● Plain-text document sources:
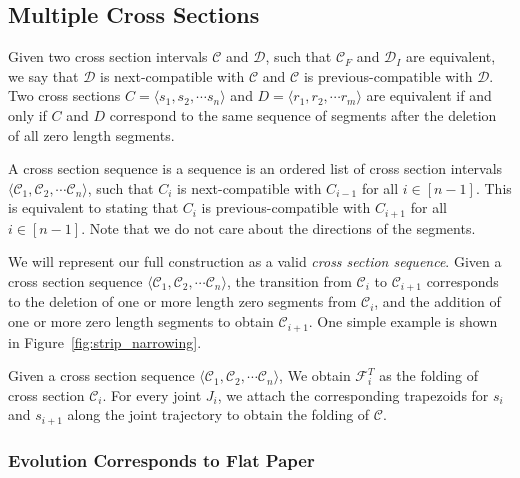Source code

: \subsection{Multiple Cross Sections}
\label{sec:intervals}


\begin{definition}
\label{def:compatible}
Given two cross section intervals $\mathcal C$ and $\mathcal D$, such that $\mathcal C_F$ and $\mathcal D_I$ are equivalent,
we say that $\mathcal D$ is next-compatible with $\mathcal C$ and $\mathcal C$ is previous-compatible with $\mathcal D$.
Two cross sections $C = \langle s_1, s_2,\cdots s_n \rangle$ and $D = \langle r_1, r_2,\cdots r_m \rangle$ are equivalent
if and only if $C$ and $D$ correspond to the same sequence of segments after the deletion of all zero length segments.
\end{definition}

\begin{definition}
\label{def:cross_section_sequence}
A cross section sequence is a sequence is an ordered list of cross section intervals $ \langle \mathcal C_1, \mathcal C_2,\cdots \mathcal C_n \rangle$,
such that $C_{i}$ is next-compatible with $C_{i-1}$ for all $i\in [n-1]$.
This is equivalent to stating that $C_{i}$ is previous-compatible with $C_{i+1}$ for all $i\in [n-1]$.
Note that we do not care about the directions of the segments.
\end{definition}

We will represent our full construction as a valid \emph{cross section sequence}.
Given a cross section sequence $\langle \mathcal C_1, \mathcal C_2,\cdots \mathcal C_n \rangle$,
the transition from $\mathcal C_i$ to $\mathcal C_{i+1}$ corresponds to the deletion of one or more
length zero segments from $\mathcal C_i$, and the addition of one or more zero length segments to obtain $\mathcal C_{i+1}$.
One simple example is shown in Figure~\ref{fig:strip_narrowing}.

\begin{definition}
\label{def:sequence_folding}
Given a cross section sequence $\langle \mathcal C_1, \mathcal C_2,\cdots \mathcal C_n \rangle$,
We obtain $\mathcal F_i^T$ as the folding of cross section $\mathcal C_i$.
For every joint $J_i$, we attach the corresponding trapezoids for $s_i$ and $s_{i+1}$
along the joint trajectory to obtain the folding of $\mathcal C$.
\end{definition}

\subsubsection{Evolution Corresponds to Flat Paper}
\label{sec:flat}

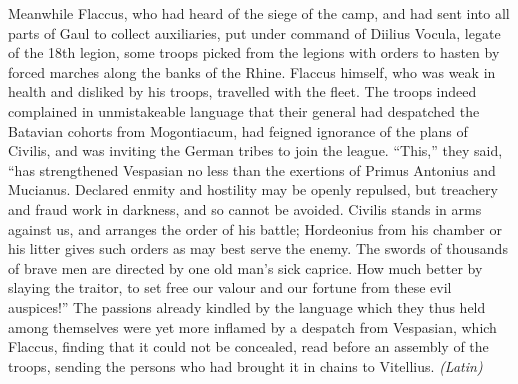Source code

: Meanwhile Flaccus, who had heard of the siege of the camp, and had sent into all parts of Gaul to collect auxiliaries, put under command of Diilius Vocula, legate of the 18th legion, some troops picked from the legions with orders to hasten by forced marches along the banks of the Rhine. Flaccus himself, who was weak in health and disliked by his troops, travelled with the fleet. The troops indeed complained in unmistakeable language that their general had despatched the Batavian cohorts from Mogontiacum, had feigned ignorance of the plans of Civilis, and was inviting the German tribes to join the league. ``This,'' they said, ``has strengthened Vespasian no less than the exertions of Primus Antonius and Mucianus. Declared enmity and hostility may be openly repulsed, but treachery and fraud work in darkness, and so cannot be avoided. Civilis stands in arms against us, and arranges the order of his battle; Hordeonius from his chamber or his litter gives such orders as may best serve the enemy. The swords of thousands of brave men are directed by one old man's sick caprice. How much better by slaying the traitor, to set free our valour and our fortune from these evil auspices!'' The passions already kindled by the language which they thus held among themselves were yet more inflamed by a despatch from Vespasian, which Flaccus, finding that it could not be concealed, read before an assembly of the troops, sending the persons who had brought it in chains to Vitellius. \emph{(Latin)}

● WHAT YOU SHOULD DO:
Print each line above exactly as it appears, excluding all images.

● REPLY:
Source code

: \subsection{Multiple Cross Sections}
\label{sec:intervals}


\begin{definition}
\label{def:compatible}
Given two cross section intervals $\mathcal C$ and $\mathcal D$, such that $\mathcal C_F$ and $\mathcal D_I$ are equivalent,
we say that $\mathcal D$ is next-compatible with $\mathcal C$ and $\mathcal C$ is previous-compatible with $\mathcal D$.
Two cross sections $C = \langle s_1, s_2,\cdots s_n \rangle$ and $D = \langle r_1, r_2,\cdots r_m \rangle$ are equivalent
if and only if $C$ and $D$ correspond to the same sequence of segments after the deletion of all zero length segments.
\end{definition}

\begin{definition}
\label{def:cross_section_sequence}
A cross section sequence is a sequence is an ordered list of cross section intervals $ \langle \mathcal C_1, \mathcal C_2,\cdots \mathcal C_n \rangle$,
such that $C_{i}$ is next-compatible with $C_{i-1}$ for all $i\in [n-1]$.
This is equivalent to stating that $C_{i}$ is previous-compatible with $C_{i+1}$ for all $i\in [n-1]$.
Note that we do not care about the directions of the segments.
\end{definition}

We will represent our full construction as a valid \emph{cross section sequence}.
Given a cross section sequence $\langle \mathcal C_1, \mathcal C_2,\cdots \mathcal C_n \rangle$,
the transition from $\mathcal C_i$ to $\mathcal C_{i+1}$ corresponds to the deletion of one or more
length zero segments from $\mathcal C_i$, and the addition of one or more zero length segments to obtain $\mathcal C_{i+1}$.
One simple example is shown in Figure~\ref{fig:strip_narrowing}.

\begin{definition}
\label{def:sequence_folding}
Given a cross section sequence $\langle \mathcal C_1, \mathcal C_2,\cdots \mathcal C_n \rangle$,
We obtain $\mathcal F_i^T$ as the folding of cross section $\mathcal C_i$.
For every joint $J_i$, we attach the corresponding trapezoids for $s_i$ and $s_{i+1}$
along the joint trajectory to obtain the folding of $\mathcal C$.
\end{definition}

\subsubsection{Evolution Corresponds to Flat Paper}
\label{sec:flat}

Source code

: Meanwhile Flaccus, who had heard of the siege of the camp, and had sent into all parts of Gaul to collect auxiliaries, put under command of Diilius Vocula, legate of the 18th legion, some troops picked from the legions with orders to hasten by forced marches along the banks of the Rhine. Flaccus himself, who was weak in health and disliked by his troops, travelled with the fleet. The troops indeed complained in unmistakeable language that their general had despatched the Batavian cohorts from Mogontiacum, had feigned ignorance of the plans of Civilis, and was inviting the German tribes to join the league. ``This,'' they said, ``has strengthened Vespasian no less than the exertions of Primus Antonius and Mucianus. Declared enmity and hostility may be openly repulsed, but treachery and fraud work in darkness, and so cannot be avoided. Civilis stands in arms against us, and arranges the order of his battle; Hordeonius from his chamber or his litter gives such orders as may best serve the enemy. The swords of thousands of brave men are directed by one old man's sick caprice. How much better by slaying the traitor, to set free our valour and our fortune from these evil auspices!'' The passions already kindled by the language which they thus held among themselves were yet more inflamed by a despatch from Vespasian, which Flaccus, finding that it could not be concealed, read before an assembly of the troops, sending the persons who had brought it in chains to Vitellius. \emph{(Latin)}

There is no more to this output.